--- Activity ---
Every line of the material below in which "author" shows up is to be located and copied.

*** Opening Dataset records ***

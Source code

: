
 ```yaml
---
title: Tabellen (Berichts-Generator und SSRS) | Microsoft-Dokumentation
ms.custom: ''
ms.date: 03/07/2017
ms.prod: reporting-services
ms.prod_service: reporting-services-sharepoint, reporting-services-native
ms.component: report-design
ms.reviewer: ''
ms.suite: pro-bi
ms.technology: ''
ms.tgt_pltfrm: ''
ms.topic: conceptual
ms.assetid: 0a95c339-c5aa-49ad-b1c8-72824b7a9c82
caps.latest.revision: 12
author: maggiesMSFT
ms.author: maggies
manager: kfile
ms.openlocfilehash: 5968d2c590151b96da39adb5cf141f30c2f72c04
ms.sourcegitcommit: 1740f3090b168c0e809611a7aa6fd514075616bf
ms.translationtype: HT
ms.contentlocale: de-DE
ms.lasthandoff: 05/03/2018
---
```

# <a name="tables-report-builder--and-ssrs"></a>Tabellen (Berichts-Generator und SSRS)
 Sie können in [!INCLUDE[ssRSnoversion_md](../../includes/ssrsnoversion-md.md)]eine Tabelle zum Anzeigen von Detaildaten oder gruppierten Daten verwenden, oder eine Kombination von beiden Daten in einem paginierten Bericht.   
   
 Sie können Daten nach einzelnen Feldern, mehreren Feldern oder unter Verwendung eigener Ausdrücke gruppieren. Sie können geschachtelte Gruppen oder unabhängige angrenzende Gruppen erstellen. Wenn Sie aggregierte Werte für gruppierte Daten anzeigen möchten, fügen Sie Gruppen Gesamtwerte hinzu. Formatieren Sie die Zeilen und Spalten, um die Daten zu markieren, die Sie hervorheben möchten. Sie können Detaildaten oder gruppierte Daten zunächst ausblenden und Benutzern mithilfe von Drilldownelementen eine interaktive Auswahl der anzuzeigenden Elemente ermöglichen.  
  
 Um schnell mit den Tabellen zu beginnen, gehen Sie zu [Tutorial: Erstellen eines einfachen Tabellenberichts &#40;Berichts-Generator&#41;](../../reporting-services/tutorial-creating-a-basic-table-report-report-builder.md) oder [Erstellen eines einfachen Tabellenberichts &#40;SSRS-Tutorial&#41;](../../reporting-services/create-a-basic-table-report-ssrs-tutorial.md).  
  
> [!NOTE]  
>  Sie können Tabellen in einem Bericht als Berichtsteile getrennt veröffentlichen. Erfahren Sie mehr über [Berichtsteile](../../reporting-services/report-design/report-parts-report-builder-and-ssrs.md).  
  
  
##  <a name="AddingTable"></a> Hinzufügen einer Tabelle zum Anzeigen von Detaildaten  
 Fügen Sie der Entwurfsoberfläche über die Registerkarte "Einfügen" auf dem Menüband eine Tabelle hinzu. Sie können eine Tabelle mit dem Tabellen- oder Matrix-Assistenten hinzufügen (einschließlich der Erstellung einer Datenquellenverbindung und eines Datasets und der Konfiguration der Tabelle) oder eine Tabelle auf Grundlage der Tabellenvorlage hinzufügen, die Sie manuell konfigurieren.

*** Closing Dataset records ***

--- Answer section ---
author: maggiesMSFT
ms.author: maggies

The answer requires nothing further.